The chef’s name is Joe DiMaggio, Jr. Yes, he’s a distant relation to the baseball player.
He’s a managing partner of the restaurant and has experience with menu development and restaurant concepts through a company called Food Innovations. He’s also lived in Italy, California, Toronto and in Naples, Florida.
Here at Zanaro’s, he made a few changes. The waiters no longer wear tuxedos. He brought in occasional live music. And he changed the menu.
“People have been really accepting it,” he told me by phone before I went to the restaurant. “There were a few people that really wanted the deep fried flutes of burritos that used to be here,” but mostly he just tells them: “please accept this menu and try it.”
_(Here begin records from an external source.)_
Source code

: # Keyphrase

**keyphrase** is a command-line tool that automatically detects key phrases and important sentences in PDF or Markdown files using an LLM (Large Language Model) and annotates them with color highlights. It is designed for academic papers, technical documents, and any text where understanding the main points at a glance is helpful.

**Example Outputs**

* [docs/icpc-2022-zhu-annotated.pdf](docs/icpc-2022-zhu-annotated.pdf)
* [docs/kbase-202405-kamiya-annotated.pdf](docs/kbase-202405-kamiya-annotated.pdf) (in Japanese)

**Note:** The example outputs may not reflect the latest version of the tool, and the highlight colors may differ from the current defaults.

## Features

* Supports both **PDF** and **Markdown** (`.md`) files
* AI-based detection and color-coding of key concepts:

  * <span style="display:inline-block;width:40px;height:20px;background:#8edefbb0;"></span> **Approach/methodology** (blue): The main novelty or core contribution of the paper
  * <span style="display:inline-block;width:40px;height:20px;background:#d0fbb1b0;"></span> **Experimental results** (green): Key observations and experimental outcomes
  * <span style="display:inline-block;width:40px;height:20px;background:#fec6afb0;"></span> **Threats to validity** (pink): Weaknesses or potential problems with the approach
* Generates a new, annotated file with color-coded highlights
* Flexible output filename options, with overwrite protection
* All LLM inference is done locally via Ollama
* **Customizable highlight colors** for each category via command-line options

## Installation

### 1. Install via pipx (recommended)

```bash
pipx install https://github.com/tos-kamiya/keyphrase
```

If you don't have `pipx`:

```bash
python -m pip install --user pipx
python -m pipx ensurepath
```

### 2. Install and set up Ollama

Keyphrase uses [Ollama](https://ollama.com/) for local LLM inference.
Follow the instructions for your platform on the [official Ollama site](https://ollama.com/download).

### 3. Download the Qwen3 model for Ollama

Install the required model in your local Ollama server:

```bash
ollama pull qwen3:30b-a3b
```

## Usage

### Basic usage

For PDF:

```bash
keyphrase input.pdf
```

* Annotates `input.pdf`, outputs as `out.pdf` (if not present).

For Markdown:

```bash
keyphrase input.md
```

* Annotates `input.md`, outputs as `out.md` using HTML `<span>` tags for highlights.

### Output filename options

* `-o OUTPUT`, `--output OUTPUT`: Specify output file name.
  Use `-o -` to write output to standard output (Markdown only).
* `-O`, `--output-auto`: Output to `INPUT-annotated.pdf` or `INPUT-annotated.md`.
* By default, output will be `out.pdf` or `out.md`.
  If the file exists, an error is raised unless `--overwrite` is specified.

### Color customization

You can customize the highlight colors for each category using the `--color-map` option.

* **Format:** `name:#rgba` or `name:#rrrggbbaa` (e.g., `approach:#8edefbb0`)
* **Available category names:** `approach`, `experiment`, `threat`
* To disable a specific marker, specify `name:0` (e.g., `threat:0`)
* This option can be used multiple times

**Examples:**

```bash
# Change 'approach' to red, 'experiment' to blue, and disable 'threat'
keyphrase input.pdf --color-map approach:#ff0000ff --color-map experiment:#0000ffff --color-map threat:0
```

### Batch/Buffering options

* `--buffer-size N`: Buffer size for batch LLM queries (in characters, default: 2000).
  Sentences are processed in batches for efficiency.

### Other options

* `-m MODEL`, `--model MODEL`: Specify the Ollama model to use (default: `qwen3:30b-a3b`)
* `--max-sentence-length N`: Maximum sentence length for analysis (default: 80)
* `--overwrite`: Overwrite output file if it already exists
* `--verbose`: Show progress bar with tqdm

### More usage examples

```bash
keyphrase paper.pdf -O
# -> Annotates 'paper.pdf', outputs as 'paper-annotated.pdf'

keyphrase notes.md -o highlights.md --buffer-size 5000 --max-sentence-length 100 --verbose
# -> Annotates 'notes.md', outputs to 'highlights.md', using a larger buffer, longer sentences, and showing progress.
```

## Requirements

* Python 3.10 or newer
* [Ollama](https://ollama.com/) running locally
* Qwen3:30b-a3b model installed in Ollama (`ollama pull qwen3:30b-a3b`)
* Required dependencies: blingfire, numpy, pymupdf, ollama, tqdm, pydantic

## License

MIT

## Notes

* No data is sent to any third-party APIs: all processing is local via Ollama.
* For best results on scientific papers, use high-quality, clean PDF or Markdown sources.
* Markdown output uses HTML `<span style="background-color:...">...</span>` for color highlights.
Eighty percent of the menu comes from his grandmother’s recipes. Especially popular is the Grandma’s Sunday Sauce, chicken scarapiello, the potato fritata, the shrimp and lobster with spinach over angel hair pasta and the tuna crudo.
We tried that tuna crudo.
It came with sriracha, blood orange and cilantro, and sounds like a great combination. But the knife skills were not there to make this dish sing. The tuna was very thick and full of sinew. Also, the chili sauce was a little strong and overpowering.
Next we went for the chopped salad:
Carrots, cukes, olives and grape tomatoes. Great. Nice dressing. Fresh ingredients. Good combination. Very refreshing. We were back on track.
Next we tried Pizza in Purgatory.
So good. Poached egg, spicy pepper oil, basil, San Marzano tomatoes and Romano cheese.
Delicate, crispy and milky mozz. And look at that egg!
We also went for an appetizer, polenta:
Rich, creamy and earthy. The topping is wild mushroom and shallot in veal demi glace with artichokes and provolone in the center. This is perfect for these raw spring nights we’re still having.
And, served in this goregous La Chamba earthenware pot (as was the polenta), is Grandma’s Sunday Sauce:
Lamb, pork, meatballs and beef over rigatoni. Real depth of flavor. Pasta al dente. Very satisfying. Dare I say better than some people’s Grandma’s? Definitely better than my Grandma’s.
And, in keeping with the way I very much like to eat, I can also highly recommend sharing several dishes for a meal, as I did, with three other people. The four of us each had a manageable portion of food and all got to share in the progression of delicious flavors that danced across our plates. I can’t remember a time when I’ve more pleasantly surprised with a meal.
I also want to mention the wine. They have an interesting list from Oriel. It took me a moment to get my head around what Oriel does, but it boils down to this: many winemakers around the world make small produciton wines with terroir from their regions, and the wines are bottled under the Oriel label.
Zanaro’s has got quite a few good deals going on, too. A happy hour Monday-Friday from 3:30 to 6:30 p.m. and again fro 9 p.m.-close it’s half price off all premium and top shelf drinks, beer and house wines. Plus, there’s a bar menu of snacks like pizzas and Grandma’s meatball sliders that ranges from $6 to $11.
And the brunch looks enticing. This is a great place to take families, and the restaurant does made-to-order omelets and has a buffet and a carving station. It’s $19.95 per person from 11 a.m.-3 p.m. Sundays.
Get over and try it. I’ll bet you’ll be as happily surprised as I was.